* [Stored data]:
_ _ _

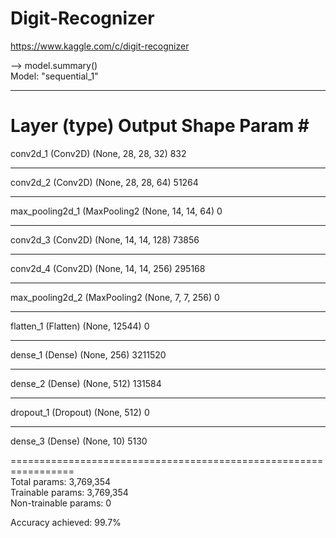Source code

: # Digit-Recognizer

https://www.kaggle.com/c/digit-recognizer  

-->  model.summary()  
Model: "sequential_1"  
_________________________________________________________________
Layer (type)                 Output Shape              Param #   
=================================================================
conv2d_1 (Conv2D)            (None, 28, 28, 32)        832       
_________________________________________________________________
conv2d_2 (Conv2D)            (None, 28, 28, 64)        51264     
_________________________________________________________________
max_pooling2d_1 (MaxPooling2 (None, 14, 14, 64)        0         
_________________________________________________________________
conv2d_3 (Conv2D)            (None, 14, 14, 128)       73856     
_________________________________________________________________
conv2d_4 (Conv2D)            (None, 14, 14, 256)       295168    
_________________________________________________________________
max_pooling2d_2 (MaxPooling2 (None, 7, 7, 256)         0         
_________________________________________________________________
flatten_1 (Flatten)          (None, 12544)             0         
_________________________________________________________________
dense_1 (Dense)              (None, 256)               3211520   
_________________________________________________________________
dense_2 (Dense)              (None, 512)               131584    
_________________________________________________________________
dropout_1 (Dropout)          (None, 512)               0         
_________________________________________________________________
dense_3 (Dense)              (None, 10)                5130      

=================================================================  
Total params: 3,769,354  
Trainable params: 3,769,354  
Non-trainable params: 0  
  
Accuracy achieved: 99.7%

_ _ _

* [Work request]: This task calls for an exact copy of the data above, without pictures.

* [Expected answer]:
Source code

: # Digit-Recognizer

https://www.kaggle.com/c/digit-recognizer  

-->  model.summary()  
Model: "sequential_1"  
_________________________________________________________________
Layer (type)                 Output Shape              Param #   
=================================================================
conv2d_1 (Conv2D)            (None, 28, 28, 32)        832       
_________________________________________________________________
conv2d_2 (Conv2D)            (None, 28, 28, 64)        51264     
_________________________________________________________________
max_pooling2d_1 (MaxPooling2 (None, 14, 14, 64)        0         
_________________________________________________________________
conv2d_3 (Conv2D)            (None, 14, 14, 128)       73856     
_________________________________________________________________
conv2d_4 (Conv2D)            (None, 14, 14, 256)       295168    
_________________________________________________________________
max_pooling2d_2 (MaxPooling2 (None, 7, 7, 256)         0         
_________________________________________________________________
flatten_1 (Flatten)          (None, 12544)             0         
_________________________________________________________________
dense_1 (Dense)              (None, 256)               3211520   
_________________________________________________________________
dense_2 (Dense)              (None, 512)               131584    
_________________________________________________________________
dropout_1 (Dropout)          (None, 512)               0         
_________________________________________________________________
dense_3 (Dense)              (None, 10)                5130      

=================================================================  
Total params: 3,769,354  
Trainable params: 3,769,354  
Non-trainable params: 0  
  
Accuracy achieved: 99.7%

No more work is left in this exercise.